According to the Pilat company (an outsource company that handles public documentation of government funding), in 2010 the Israel Philharmonic was allotted NIS 9.3 million. The Haifa Symphony received NIS 3 million; the Jerusalem Symphony NIS 5.3 million; the Jerusalem Camerata NIS 4.6; the Andalusian Orchestra NIS 1.2 million; and the Arab Music Orchestra, NIS 500,000. The New Israeli Opera was allotted the largest budget: NIS 19 million. By contrast, the Mizrahi Orchestra, defined as a “project,” was granted only NIS 70,000.

In any event, the Mizrahi Orchestra will only hear about the budget it will receive next year from the government at the end of the year.

The Culture and Sports Ministry spokesman’s office explains that it “has supported the Makam Orchestra for six years, in accordance with criteria fixed by law, except for one year in which problems concerning the orchestra’s management prevented it from receiving funds. Contrary to the claims being made, the Culture Ministry works to advance Mizrahi classical music, and contributes NIS 4 million to the orchestras that represent [this field], including the Andalusian Orchestra, the Al-Mughrabi Andalusian Orchestra, the East West Ensemble, the Center for Mizrahi Music and so on.

“The Culture Ministry views the unique activities and function of the Makam Orchestra as of the highest importance, and remains in constant contact with it. [Makam] has been warned repeatedly that the ministry cannot increase its support as long as it does not meet the conditions required by law regarding the number of performances, programs and an annual budget of NIS 500,000. Orchestra management retains the right to make a new request for a larger amount of support in 2013.”

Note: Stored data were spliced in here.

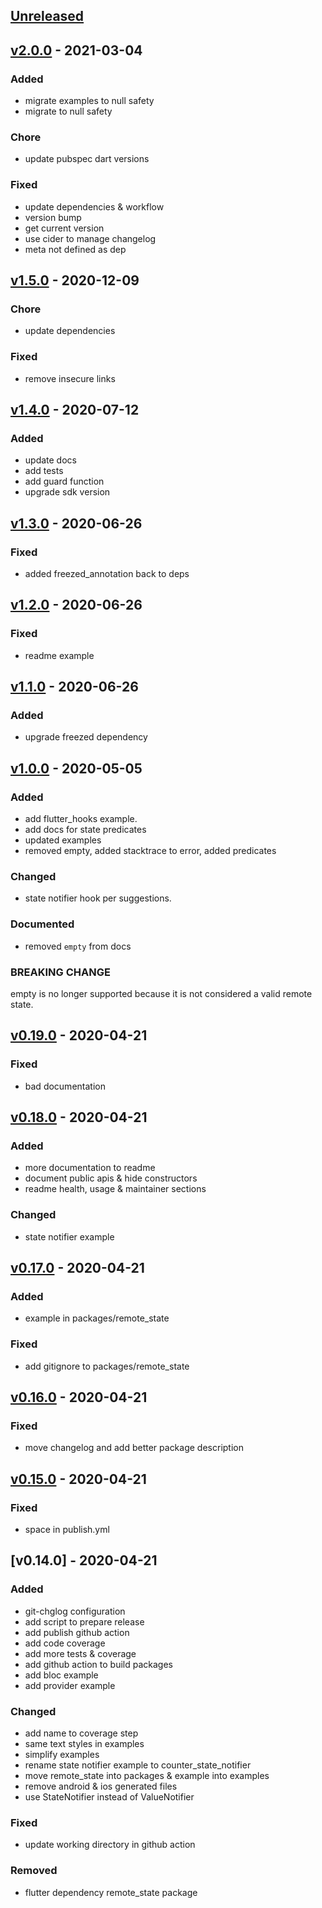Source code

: <a name="unreleased"></a>

## [Unreleased]

<a name="v2.0.0"></a>

## [v2.0.0] - 2021-03-04

### Added

- migrate examples to null safety
- migrate to null safety

### Chore

- update pubspec dart versions

### Fixed

- update dependencies & workflow
- version bump
- get current version
- use cider to manage changelog
- meta not defined as dep

<a name="v1.5.0"></a>

## [v1.5.0] - 2020-12-09

### Chore

- update dependencies

### Fixed

- remove insecure links

<a name="v1.4.0"></a>

## [v1.4.0] - 2020-07-12

### Added

- update docs
- add tests
- add guard function
- upgrade sdk version

<a name="v1.3.0"></a>

## [v1.3.0] - 2020-06-26

### Fixed

- added freezed_annotation back to deps

<a name="v1.2.0"></a>

## [v1.2.0] - 2020-06-26

### Fixed

- readme example

<a name="v1.1.0"></a>

## [v1.1.0] - 2020-06-26

### Added

- upgrade freezed dependency

<a name="v1.0.0"></a>

## [v1.0.0] - 2020-05-05

### Added

- add flutter_hooks example.
- add docs for state predicates
- updated examples
- removed empty, added stacktrace to error, added predicates

### Changed

- state notifier hook per suggestions.

### Documented

- removed `empty` from docs

### BREAKING CHANGE

empty is no longer supported because it is not considered a valid remote state.

<a name="v0.19.0"></a>

## [v0.19.0] - 2020-04-21

### Fixed

- bad documentation

<a name="v0.18.0"></a>

## [v0.18.0] - 2020-04-21

### Added

- more documentation to readme
- document public apis & hide constructors
- readme health, usage & maintainer sections

### Changed

- state notifier example

<a name="v0.17.0"></a>

## [v0.17.0] - 2020-04-21

### Added

- example in packages/remote_state

### Fixed

- add gitignore to packages/remote_state

<a name="v0.16.0"></a>

## [v0.16.0] - 2020-04-21

### Fixed

- move changelog and add better package description

<a name="v0.15.0"></a>

## [v0.15.0] - 2020-04-21

### Fixed

- space in publish.yml

<a name="v0.14.0"></a>

## [v0.14.0] - 2020-04-21

### Added

- git-chglog configuration
- add script to prepare release
- add publish github action
- add code coverage
- add more tests & coverage
- add github action to build packages
- add bloc example
- add provider example

### Changed

- add name to coverage step
- same text styles in examples
- simplify examples
- rename state notifier example to counter_state_notifier
- move remote_state into packages & example into examples
- remove android & ios generated files
- use StateNotifier instead of ValueNotifier

### Fixed

- update working directory in github action

### Removed

- flutter dependency remote_state package

[Unreleased]: https://github.com/chimon2000/remote_state/compare/v2.0.0...HEAD
[v2.0.0]: https://github.com/chimon2000/remote_state/compare/v1.5.0...v2.0.0
[v1.5.0]: https://github.com/chimon2000/remote_state/compare/v1.4.0...v1.5.0
[v1.4.0]: https://github.com/chimon2000/remote_state/compare/v1.3.0...v1.4.0
[v1.3.0]: https://github.com/chimon2000/remote_state/compare/v1.2.0...v1.3.0
[v1.2.0]: https://github.com/chimon2000/remote_state/compare/v1.1.0...v1.2.0
[v1.1.0]: https://github.com/chimon2000/remote_state/compare/v1.0.0...v1.1.0
[v1.0.0]: https://github.com/chimon2000/remote_state/compare/v0.19.0...v1.0.0
[v0.19.0]: https://github.com/chimon2000/remote_state/compare/v0.18.0...v0.19.0
[v0.18.0]: https://github.com/chimon2000/remote_state/compare/v0.17.0...v0.18.0
[v0.17.0]: https://github.com/chimon2000/remote_state/compare/v0.16.0...v0.17.0
[v0.16.0]: https://github.com/chimon2000/remote_state/compare/v0.15.0...v0.16.0
[v0.15.0]: https://github.com/chimon2000/remote_state/compare/v0.14.0...v0.15.0
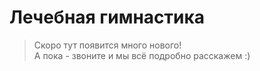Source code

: # Лечебная гимнастика

> Скоро тут появится много нового!  
> А пока - звоните и мы всё подробно расскажем :)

For his part, Sabirov argues that, “We received authorization from the ministry that we meet the criteria of a professional orchestra. The claim by the ministry that we do not meet standards determined by law is absurd. This seems like a chicken-and-egg situation.”

Medina complains that the orchestra received a budget that “won’t even cover the cost of tea” for its players, while the Philharmonic gets millions: “The government funds too many Western orchestras that each do exactly the same thing. They are ‘God’s little acre’ for the decision makers. Western music would not be able to stand on its own without this subsidy. In this way the authorities blot out identities and erase history. This is exactly the method. No one will emerge from this story clean.”

Change in approach

Prof. Oded Zehavi, a University of Haifa musicologist and a composer, argues that the problem is that the Mizrahi Orchestra’s identity is not well-defined, unlike that of the two Andalusian orchestras. They were savvy enough to include an entertainment aspect in their performances, he says, and thus attracted larger audiences and income.

“The Andalusians flatter their audiences, bringing in [actor] Moshe Ivgy, [singer] Amir Benayoun and doing what they have to do to survive,” Zehavi says.

The Mizrahi Orchestra, in contrast, suffers from the fact that it is identified more as an academic project. There is no demand from audiences, the professor notes, to preserve the musical culture represented by this ensemble. In practice, interest in this culture must be reawakened – without the orchestral performances turning into pure entertainment.

“The Israeli public is interested in going out to be entertained, not to learn things,” Zehavi explains. “But an umbrella organization is needed to preserve all ethnic music cultures. If such a body existed, it would ensure the Mizrahi Orchestra had a budget.”

Zehavi agrees that the continued existence of the orchestra is extremely important, but admits that it needs to change its approach and content to some extent, in order to survive: “If the orchestra is doing what it usually does, and as a result sees that it is losing its audience – it has to understand that with all due respect to academic research, what is important is a dialogue between it and the potential audiences.”